● **Provided records**
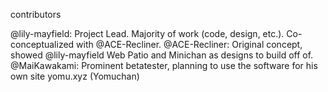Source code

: contributors

@lily-mayfield: Project Lead. Majority of work (code, design, etc.). Co-conceptualized with @ACE-Recliner.
@ACE-Recliner: Original concept, showed @lily-mayfield Web Patio and Minichan as designs to build off of.
@MaiKawakami: Prominent betatester, planning to use the software for his own site yomu.xyz (Yomuchan)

● **Task item**
Write out the listing word for word, omitting the pictures it holds.

● **Exercise result**
Source code

: contributors

@lily-mayfield: Project Lead. Majority of work (code, design, etc.). Co-conceptualized with @ACE-Recliner.
@ACE-Recliner: Original concept, showed @lily-mayfield Web Patio and Minichan as designs to build off of.
@MaiKawakami: Prominent betatester, planning to use the software for his own site yomu.xyz (Yomuchan)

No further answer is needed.